### Exercise requirements
Only lines containing "class" belong in the answer, each copied from the entries below.

Stored data entries:
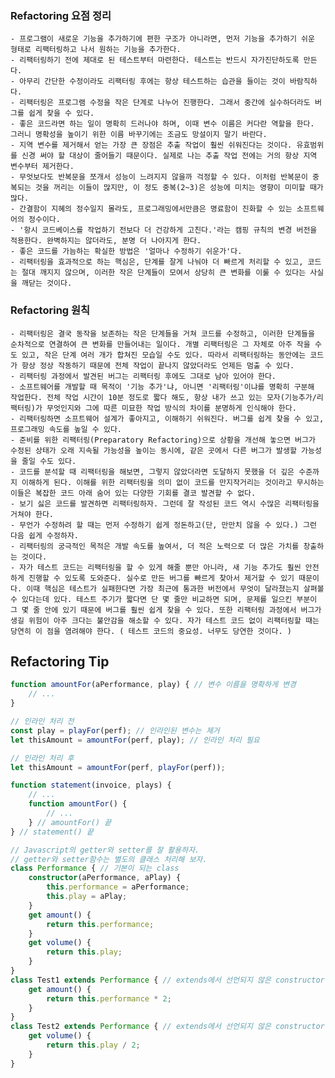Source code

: ### Refactoring 요점 정리

    - 프로그램이 새로운 기능을 추가하기에 편한 구조가 아니라면, 먼저 기능을 추가하기 쉬운 형태로 리팩터링하고 나서 원하는 기능을 추가한다.
    - 리팩터링하기 전에 제대로 된 테스트부터 마련한다. 테스트는 반드시 자가진단하도록 만든다.
    - 아무리 간단한 수정이라도 리팩터링 후에는 항상 테스트하는 습관을 들이는 것이 바람직하다.
    - 리팩터링은 프로그램 수정을 작은 단계로 나누어 진행한다. 그래서 중간에 실수하더라도 버그를 쉽게 찾을 수 있다.
    - 좋은 코드라면 하는 일이 명확히 드러나야 하며, 이때 변수 이름은 커다란 역할을 한다. 그러니 명확성을 높이기 위한 이름 바꾸기에는 조금도 망설이지 말기 바란다.
    - 지역 변수를 제거해서 얻는 가장 큰 장점은 추출 작업이 훨씬 쉬워진다는 것이다. 유효범위를 신경 써야 할 대상이 줄어들기 때문이다. 실제로 나는 추출 작업 전에는 거의 항상 지역 변수부터 제거한다.
    - 무엇보다도 반복문을 쪼개서 성능이 느려지지 않을까 걱정할 수 있다. 이처럼 반복문이 중복되는 것을 꺼리는 이들이 많지만, 이 정도 중복(2~3)은 성능에 미치는 영향이 미미할 때가 많다.
    - 간결함이 지혜의 정수일지 몰라도, 프로그래밍에서만큼은 명료함이 진화할 수 있는 소프트웨어의 정수이다.
    - '항시 코드베이스를 작업하기 전보다 더 건강하게 고친다.'라는 캠핑 규칙의 변경 버전을 적용한다. 완벽하지는 않더라도, 분명 더 나아지게 한다.
    - 좋은 코드를 가늠하는 확실한 방법은 '얼마나 수정하기 쉬운가'다.
    - 리팩터링을 효과적으로 하는 핵심은, 단계를 잘게 나눠야 더 빠르게 처리할 수 있고, 코드는 절대 깨지지 않으며, 이러한 작은 단계들이 모여서 상당히 큰 변화를 이룰 수 있다는 사실을 깨닫는 것이다.


### Refactoring 원칙

    - 리팩터링은 결국 동작을 보존하는 작은 단계들을 거쳐 코드를 수정하고, 이러한 단계들을 순차적으로 연결하여 큰 변화를 만들어내는 일이다. 개별 리팩터링은 그 자체로 아주 작을 수도 있고, 작은 단계 여러 개가 합쳐진 모습일 수도 있다. 따라서 리팩터링하는 동안에는 코드가 항상 정상 작동하기 때문에 전체 작업이 끝나지 않았더라도 언제든 멈출 수 있다.
    - 리팩터링 과정에서 발견된 버그는 리팩터링 후에도 그대로 남아 있어야 한다.
    - 소프트웨어를 개발할 때 목적이 '기능 추가'냐, 아니면 '리팩터링'이냐를 명확히 구분해 작업한다. 전체 작업 시간이 10분 정도로 짧다 해도, 항상 내가 쓰고 있는 모자(기능추가/리팩터링)가 무엇인지와 그에 따른 미묘한 작업 방식의 차이를 분명하게 인식해야 한다.
    - 리팩터링하면 소프트웨어 설계가 좋아지고, 이해하기 쉬워진다. 버그를 쉽게 찾을 수 있고, 프로그래밍 속도를 높일 수 있다.
    - 준비를 위한 리팩터링(Preparatory Refactoring)으로 상황을 개선해 놓으면 버그가 수정된 상태가 오래 지속될 가능성을 높이는 동시에, 같은 곳에서 다른 버그가 발생할 가능성을 줄일 수도 있다.
    - 코드를 분석할 때 리팩터링을 해보면, 그렇지 않았더라면 도달하지 못했을 더 깊은 수준까지 이해하게 된다. 이해를 위한 리팩터링을 의미 없이 코드를 만지작거리는 것이라고 무시하는 이들은 복잡한 코드 아래 숨어 있는 다양한 기회를 결코 발견할 수 없다.
    - 보기 싫은 코드를 발견하면 리팩터링하자. 그런데 잘 작성된 코드 역시 수많은 리팩터링을 거쳐야 한다.
    - 무언가 수정하려 할 때는 먼저 수정하기 쉽게 정돈하고(단, 만만치 않을 수 있다.) 그런 다음 쉽게 수정하자.
    - 리팩터링의 궁극적인 목적은 개발 속도를 높여서, 더 적은 노력으로 더 많은 가치를 창출하는 것이다.
    - 자가 테스트 코드는 리팩터링을 할 수 있게 해줄 뿐만 아니라, 새 기능 추가도 훨씬 안전하게 진행할 수 있도록 도와준다. 실수로 만든 버그를 빠르게 찾아서 제거할 수 있기 때문이다. 이때 핵심은 테스트가 실패한다면 가장 최근에 통과한 버전에서 무엇이 달라졌는지 살펴볼 수 있다는데 있다. 테스트 주기가 짧다면 단 몇 줄만 비교하면 되며, 문제를 일으킨 부분이 그 몇 줄 안에 있기 때문에 버그를 훨씬 쉽게 찾을 수 있다. 또한 리팩터링 과정에서 버그가 생길 위험이 아주 크다는 불안감을 해소할 수 있다. 자가 테스트 코드 없이 리팩터링할 때는 당연히 이 점을 염려해야 한다. ( 테스트 코드의 중요성. 너무도 당연한 것이다. )




## Refactoring Tip

```ts
function amountFor(aPerformance, play) { // 변수 이름을 명확하게 변경
    // ...
}
```

```ts
// 인라인 처리 전
const play = playFor(perf); // 인라인된 변수는 제거
let thisAmount = amountFor(perf, play); // 인라인 처리 필요

// 인라인 처리 후
let thisAmount = amountFor(perf, playFor(perf));
```

```ts
function statement(invoice, plays) {
    // ...
    function amountFor() {
        // ...
    } // amountFor() 끝
} // statement() 끝
```

```ts
// Javascript의 getter와 setter를 잘 활용하자.
// getter와 setter함수는 별도의 클래스 처리해 보자.
class Performance { // 기본이 되는 class
    constructor(aPerformance, aPlay) {
        this.performance = aPerformance;
        this.play = aPlay;
    }
    get amount() {
        return this.performance;
    }
    get volume() {
        return this.play;
    }
}
class Test1 extends Performance { // extends에서 선언되지 않은 constructor()와 volume()는 Performance class의 constructor()와 volume()를 사용한다.
    get amount() {
        return this.performance * 2;
    }
}
class Test2 extends Performance { // extends에서 선언되지 않은 constructor()와 amount()는 Performance class의 constructor()와 amount()를 사용한다.
    get volume() {
        return this.play / 2;
    }
}
```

### Result
class Performance { // 기본이 되는 class
class Test1 extends Performance { // extends에서 선언되지 않은 constructor()와 volume()는 Performance class의 constructor()와 volume()를 사용한다.
class Test2 extends Performance { // extends에서 선언되지 않은 constructor()와 amount()는 Performance class의 constructor()와 amount()를 사용한다.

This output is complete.